Another bizarre case. Williams was one of the most highly respected players in the NBA. But accidents do happen. I mean if pointing a loaded shotgun at a limo driver, pulling the trigger, not calling an ambulance, and trying to get everyone at your party to cover up what really happened can be defined as an accident then the legal system is in bad shape. Jayson smiled a lot and begged for forgiveness. He should be sharing a cell with Carruth. 


*2. Rae Carruth* 





The last time you could have seen a free Rae Carruth you might have found him cowering in the trunk of a car while police were on the hunt. Carruth will probably be in prison for the rest of his life. His crime: Oh, he just hired someone to shoot his pregnant girlfriend. Yes, the baby was his. 






*1. O.J. Simpson* 







I know, everyone has had enough O.J. The Juice was definitely loose back in the mid nineties when he was charged with murdering Ronald Goldman and Nicole Brown ??? his former wife. This was the trial of the century as now-deceased star attorney Johnny Cochrane waved a magic wand in front of the jury who acquitted Simpson. Fortunately, some justice was served as O.J. was found guilty in a civil court. Rumor has it that O.J. is still looking for the killer. Juice, take a look in the mirror.


----------



## Goodfella9783 (Mar 12, 2006)

The Iverson incident they describe when he hunted his wife down with a gun definately didn't happen in Nov. 2005. And how is OJ #1 when he wasn't even convicted?

Anyhow, there were some good ones.


----------



## Triple Threat (Mar 12, 2006)

I think you could add Ray Lewis and Ron LeFlore to that list.


----------



## Goodfella9783 (Mar 12, 2006)

What about Michael Irvin?


----------



## min0 lee (Mar 12, 2006)

Good one's. 
Ron Leflore...that's a blast from the past. I believe he did time before becoming a major leaguer


----------



## GFR (Mar 12, 2006)

Only one white guy min0 lee????


*Racist*


----------



## fletcher6490 (Mar 12, 2006)

Darrel Strawberry anyone???


----------



## min0 lee (Mar 12, 2006)

ForemanRules said:
			
		

> Only one white guy min0 lee????
> 
> 
> *Racist*


 
I see a pattern.


----------



## min0 lee (Mar 12, 2006)

fletcher6490 said:
			
		

> Darrel Strawberry anyone???


Another one.....Dwight Gooden.

Damn.


----------



## musclepump (Mar 12, 2006)

Goodfella9783 said:
			
		

> The Iverson incident they describe when he hunted his wife down with a gun definately didn't happen in Nov. 2005. And how is OJ #1 when he wasn't even convicted?
> 
> Anyhow, there were some good ones.



Because he still did it.


----------



## Flex (Mar 13, 2006)

Triple Threat said:
			
		

> I think you could add Ray Lewis to that list.

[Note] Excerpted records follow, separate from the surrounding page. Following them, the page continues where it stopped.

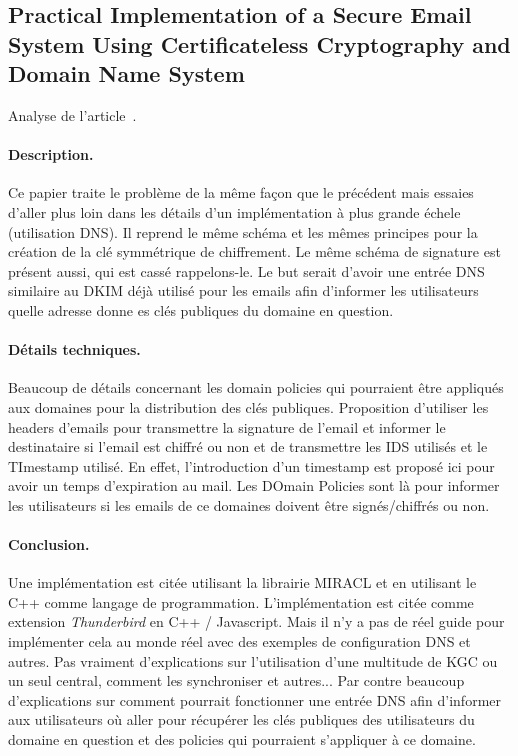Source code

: \subsection{Practical Implementation of a Secure Email System Using Certificateless Cryptography and Domain Name System}
Analyse de l'article~\cite{DBLP:journals/ijnsec/BalakrishnanR16}.
\paragraph*{Description.} Ce papier traite le problème de la même façon que le précédent mais essaies d'aller plus loin dans les détails d'un implémentation à plus grande échele (utilisation DNS). Il reprend le même schéma et les mêmes principes pour la création de la clé symmétrique de chiffrement. Le même schéma de signature est présent aussi, qui est cassé rappelons-le. Le but serait d'avoir une entrée DNS similaire au DKIM déjà utilisé pour les emails afin d'informer les utilisateurs quelle adresse donne es clés publiques du domaine en question.
\paragraph*{Détails techniques.} Beaucoup de détails concernant les domain policies qui pourraient être appliqués aux domaines pour la distribution des clés publiques. Proposition d'utiliser les headers d'emails pour transmettre la signature de l'email et informer le destinataire si l'email est chiffré ou non et de transmettre les IDS utilisés et le TImestamp utilisé. En effet, l'introduction d'un timestamp est proposé ici pour avoir un temps d'expiration au mail. Les DOmain Policies sont là pour informer les utilisateurs si les emails de ce domaines doivent être signés/chiffrés ou non.
\paragraph*{Conclusion.} Une implémentation est citée utilisant la librairie MIRACL et en utilisant le C++ comme langage de programmation. L'implémentation est citée comme extension \textit{Thunderbird} en C++ / Javascript. Mais il n'y a pas de réel guide pour implémenter cela au monde réel avec des exemples de configuration DNS et autres. Pas vraiment d'explications sur l'utilisation d'une multitude de KGC ou un seul central, comment les synchroniser et autres... Par contre beaucoup d'explications sur comment pourrait fonctionner une entrée DNS afin d'informer aux utilisateurs où aller pour récupérer les clés publiques des utilisateurs du domaine en question et des policies qui pourraient s'appliquer à ce domaine.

Ray Lewis murders people and gets away with it 































































He's my hero!


----------



## fletcher6490 (Mar 13, 2006)

Flex said:
			
		

> Ray Lewis murders people and gets away with it
> 
> 
> 
> ...



Na, he didn't kill anyone.  He just lied for 2 friends.  Ra Carruth was the murderer.


----------



## boilermaker (Mar 23, 2006)

Let's not forget Denny Mclaine.  Poor old people.


----------